Segundo o procurador-geral da Justiça de São Paulo, Gianpaolo Smaio, afirmou que ainda não é possível apontar se houve regularidade na ação da polícia militar em um baile funk em Paraisópolis, que terminou com nove jovens mortos.
Um inquérito investigativo foi aberto na última segunda-feira,2, pelo Ministério público de São Paulo, a ação dos militares acarretou em mais duas investigações, uma na Corregedoria da Polícia e outra no Departamento de Homicídios e Proteção à Pessoa (DHPP).
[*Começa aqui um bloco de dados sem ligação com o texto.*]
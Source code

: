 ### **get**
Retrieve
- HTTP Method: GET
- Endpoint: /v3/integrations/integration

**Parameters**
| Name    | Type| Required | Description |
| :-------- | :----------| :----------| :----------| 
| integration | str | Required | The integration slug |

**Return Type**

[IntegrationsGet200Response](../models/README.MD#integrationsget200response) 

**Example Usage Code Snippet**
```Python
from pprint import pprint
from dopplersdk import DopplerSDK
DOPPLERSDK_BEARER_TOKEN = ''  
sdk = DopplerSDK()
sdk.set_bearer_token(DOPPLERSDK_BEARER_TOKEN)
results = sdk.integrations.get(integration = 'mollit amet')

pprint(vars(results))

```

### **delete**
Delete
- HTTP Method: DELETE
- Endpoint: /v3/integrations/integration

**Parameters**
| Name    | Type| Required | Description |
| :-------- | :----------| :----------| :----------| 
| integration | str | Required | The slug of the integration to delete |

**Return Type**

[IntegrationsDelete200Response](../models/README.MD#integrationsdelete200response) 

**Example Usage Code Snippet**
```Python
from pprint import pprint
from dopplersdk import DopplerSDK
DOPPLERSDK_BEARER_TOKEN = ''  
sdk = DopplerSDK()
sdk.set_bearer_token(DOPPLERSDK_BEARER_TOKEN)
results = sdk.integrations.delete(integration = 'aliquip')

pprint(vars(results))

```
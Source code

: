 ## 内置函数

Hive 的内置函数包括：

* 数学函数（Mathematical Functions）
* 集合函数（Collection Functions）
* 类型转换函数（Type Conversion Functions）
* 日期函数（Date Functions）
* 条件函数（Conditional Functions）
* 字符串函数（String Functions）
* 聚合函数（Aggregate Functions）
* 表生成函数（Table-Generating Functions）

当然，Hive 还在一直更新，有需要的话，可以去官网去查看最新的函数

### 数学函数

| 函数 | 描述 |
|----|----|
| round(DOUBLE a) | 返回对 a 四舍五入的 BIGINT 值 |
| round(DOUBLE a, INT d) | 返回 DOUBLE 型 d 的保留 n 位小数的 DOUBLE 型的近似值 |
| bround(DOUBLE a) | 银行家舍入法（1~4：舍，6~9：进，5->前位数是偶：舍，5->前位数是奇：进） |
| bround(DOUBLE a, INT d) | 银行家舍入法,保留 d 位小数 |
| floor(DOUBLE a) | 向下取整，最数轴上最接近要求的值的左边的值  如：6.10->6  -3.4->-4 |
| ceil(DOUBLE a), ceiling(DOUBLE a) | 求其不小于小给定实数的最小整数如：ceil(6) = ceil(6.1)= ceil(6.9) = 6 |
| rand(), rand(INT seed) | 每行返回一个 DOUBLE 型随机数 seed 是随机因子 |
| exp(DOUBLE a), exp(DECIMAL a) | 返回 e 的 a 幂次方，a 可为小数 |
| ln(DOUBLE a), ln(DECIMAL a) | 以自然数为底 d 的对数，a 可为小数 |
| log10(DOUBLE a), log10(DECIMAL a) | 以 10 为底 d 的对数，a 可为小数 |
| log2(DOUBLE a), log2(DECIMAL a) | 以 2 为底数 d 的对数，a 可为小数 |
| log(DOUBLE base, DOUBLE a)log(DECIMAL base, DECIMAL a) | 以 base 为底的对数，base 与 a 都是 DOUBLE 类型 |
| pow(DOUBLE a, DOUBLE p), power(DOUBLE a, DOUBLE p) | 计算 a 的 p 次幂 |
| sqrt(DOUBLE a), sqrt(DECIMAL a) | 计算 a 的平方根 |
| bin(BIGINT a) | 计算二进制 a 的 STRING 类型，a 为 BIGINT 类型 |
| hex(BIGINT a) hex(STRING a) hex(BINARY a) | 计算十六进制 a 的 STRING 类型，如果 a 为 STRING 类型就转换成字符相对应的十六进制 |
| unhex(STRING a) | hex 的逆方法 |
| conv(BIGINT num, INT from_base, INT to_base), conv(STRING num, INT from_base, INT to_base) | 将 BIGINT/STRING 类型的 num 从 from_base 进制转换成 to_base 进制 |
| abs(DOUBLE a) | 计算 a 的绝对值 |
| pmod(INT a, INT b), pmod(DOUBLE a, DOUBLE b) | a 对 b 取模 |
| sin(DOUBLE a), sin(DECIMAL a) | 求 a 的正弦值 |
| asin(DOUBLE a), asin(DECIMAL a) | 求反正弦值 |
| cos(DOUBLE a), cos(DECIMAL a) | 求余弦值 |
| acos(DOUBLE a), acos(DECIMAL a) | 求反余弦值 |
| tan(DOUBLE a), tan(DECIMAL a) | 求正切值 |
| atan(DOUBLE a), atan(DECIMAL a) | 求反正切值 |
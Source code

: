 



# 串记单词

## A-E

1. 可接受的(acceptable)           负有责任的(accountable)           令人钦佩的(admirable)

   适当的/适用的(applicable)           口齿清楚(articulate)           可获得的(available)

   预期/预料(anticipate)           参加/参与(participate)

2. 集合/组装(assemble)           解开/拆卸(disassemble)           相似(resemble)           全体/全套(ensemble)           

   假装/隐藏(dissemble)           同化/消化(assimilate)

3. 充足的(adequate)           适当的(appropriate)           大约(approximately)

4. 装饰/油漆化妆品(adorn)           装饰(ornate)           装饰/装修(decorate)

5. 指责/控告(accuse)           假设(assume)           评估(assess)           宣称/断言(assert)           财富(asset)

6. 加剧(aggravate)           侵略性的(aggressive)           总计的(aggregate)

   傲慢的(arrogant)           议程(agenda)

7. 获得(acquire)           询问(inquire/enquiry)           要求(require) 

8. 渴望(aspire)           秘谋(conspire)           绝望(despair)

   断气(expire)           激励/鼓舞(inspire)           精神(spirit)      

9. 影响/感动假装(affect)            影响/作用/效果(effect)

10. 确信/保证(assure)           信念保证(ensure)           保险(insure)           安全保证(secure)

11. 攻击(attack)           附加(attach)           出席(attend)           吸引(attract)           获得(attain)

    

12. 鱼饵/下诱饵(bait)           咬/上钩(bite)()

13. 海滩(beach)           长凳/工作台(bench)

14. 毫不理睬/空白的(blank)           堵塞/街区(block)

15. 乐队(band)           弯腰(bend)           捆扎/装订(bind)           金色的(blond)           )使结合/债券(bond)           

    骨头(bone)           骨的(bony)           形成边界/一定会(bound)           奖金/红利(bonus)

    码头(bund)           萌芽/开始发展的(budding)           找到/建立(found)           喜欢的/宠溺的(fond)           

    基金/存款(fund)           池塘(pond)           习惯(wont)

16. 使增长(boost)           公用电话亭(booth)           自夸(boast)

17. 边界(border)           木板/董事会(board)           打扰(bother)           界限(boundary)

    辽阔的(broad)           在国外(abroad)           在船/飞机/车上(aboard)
Os policiais envolvidos na chacina foram afastados das ruas, mas seguem em serviços administrativos em suas corporações.
INFORMAÇÕES OCULTADAS
Uma informação que também deverá ser investigada é a de que um bombeiro cancelou uma chamada ao Serviço de Atendimento Móvel de Urgência (Samu) durante a ação policial, alegando que a polícia já tinha socorrido os feridos. Em nota, a Secretaria Municipal de Saúde de São Paulo confirmou que encaminhou uma ambulância ao local após o registro de solicitação na central na madrugada de domingo (1º), mas que a solicitação foi cancelada.
Quatro declarações de óbito revelam que as vítimas morreram por asfixia mecânica. Essa, no entanto, é a descrição que consta na declaração de óbito das quatro vítimas, sem considerar os laudos do Instituto Médico-Legal, que ainda estão sob análise e não foram divulgados.